Hoy Tomasa piensa que si distrae un par de huevos nadie lo va a notar. En la despensa hay un montón, porque la señora quiere crema otra vez, menuda manía.
Le preparará a la niña un pequeño capricho. Una tortilla con cuatro alubias que sobraron anoche. Aquí las tortillas no son un plato de enfermos. A Teresa le gustan aunque se encuentre bien. Cuando su madre no la ve, le gusta sorber huevos crudos después de practicarles un orificio diminuto en la cáscara.
—El día que sea dueña de mi propia casa, pondré un gallinero —dice la niña.
Tomasa le da vueltas. La viuda Sust no parece muy afín a las gallinas. Tal vez la nena deberá esperar a que se le muera la suegra para realizar su sueño. Y aquella mujer no tiene ni mucho menos cara de querer morirse.
Rubia, esponjosa, brillante, envuelta como un regalo y al punto justo de sal. Sólo quienes no saben nada de cocina piensan que hacer una tortilla es fácil.
Tomasa sube la escalera con el plato en la mano. Palpa la puerta de Teresa buscando la llave en la cerradura, pero no encuentra nada. El gato la ha acompañado con discreción y rasca la puerta con las zarpas. La voz helada de la señora le da un susto de muerte:
—¿Qué llevas ahí, Tomasa?
El corazón de la cocinera se dispara. No quiere demostrarlo. Es demasiado mayor. Demasiado orgullosa.
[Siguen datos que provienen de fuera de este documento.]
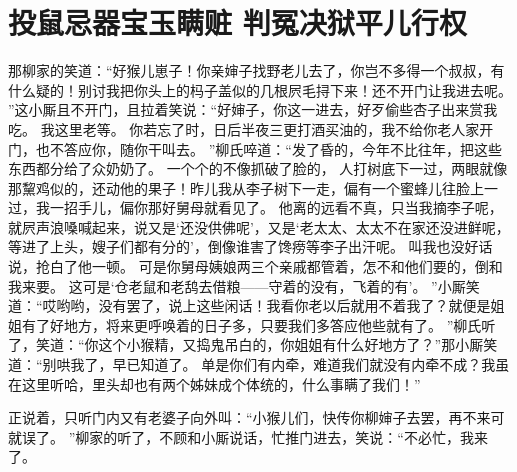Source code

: \chapter{投鼠忌器宝玉瞒赃 \quad 判冤决狱平儿行权}
\par
{}\par
那柳家的笑道：“好猴儿崽子！你亲婶子找野老儿去了，你岂不多得一个叔叔，有什么疑的！别讨我把你头上的杩子盖似的几根屄毛挦下来！还不开门让我进去呢。
”这小厮且不开门，且拉着笑说：“好婶子，你这一进去，好歹偷些杏子出来赏我吃。
我这里老等。
你若忘了时，日后半夜三更打酒买油的，我不给你老人家开门，也不答应你，随你干叫去。
”柳氏啐道：“发了昏的，今年不比往年，把这些东西都分给了众奶奶了。
一个个的不像抓破了脸的，
人打树底下一过，两眼就像那黧鸡似的，还动他的果子！昨儿我从李子树下一走，偏有一个蜜蜂儿往脸上一过，我一招手儿，偏你那好舅母就看见了。
他离的远看不真，只当我摘李子呢，就屄声浪嗓喊起来，说又是‘还没供佛呢’，又是‘老太太、太太不在家还没进鲜呢，等进了上头，嫂子们都有分的’，倒像谁害了馋痨等李子出汗呢。
叫我也没好话说，抢白了他一顿。
可是你舅母姨娘两三个亲戚都管着，怎不和他们要的，倒和我来要。
这可是‘仓老鼠和老鸹去借粮——守着的没有，飞着的有’。
”小厮笑道：“哎哟哟，没有罢了，说上这些闲话！我看你老以后就用不着我了？就便是姐姐有了好地方，将来更呼唤着的日子多，只要我们多答应他些就有了。
”柳氏听了，笑道：“你这个小猴精，又捣鬼吊白的，你姐姐有什么好地方了？”那小厮笑道：“别哄我了，早已知道了。
单是你们有内牵，难道我们就没有内牵不成？我虽在这里听哈，里头却也有两个姊妹成个体统的，什么事瞒了我们！”\par
正说着，只听门内又有老婆子向外叫：“小猴儿们，快传你柳婶子去罢，再不来可就误了。
”柳家的听了，不顾和小厮说话，忙推门进去，笑说：“不必忙，我来了。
—He pensado que la niña debía comer algo.
—Ah, ¿has pensado?
—Sí, señora.
—¿Tú sola?
—Sí, señora, yo no…
—¿No te dejé claro qué debías traerle?
—Sí, señora, pero la sopa de tomillo no le gusta. Ni siquiera la ha probado.
—¡Eres demasiado atrevida! —levanta la voz doña Margarita, tendiendo una mano en la oscuridad—. Dame eso.
Tomasa le entrega el plato contra su voluntad. Doña Margarita inspecciona, olisquea. El mal humor le agita la respiración.
—Le ruego me disculpe el atrevimiento. —La veterana Tomasa sufre sólo por tener que decir estas palabras a una mujer siete años más joven que ella y a quien nunca ha podido soportar, pero sabe que se ha extralimitado y debe pagar por ello—. Me daba pena la niña.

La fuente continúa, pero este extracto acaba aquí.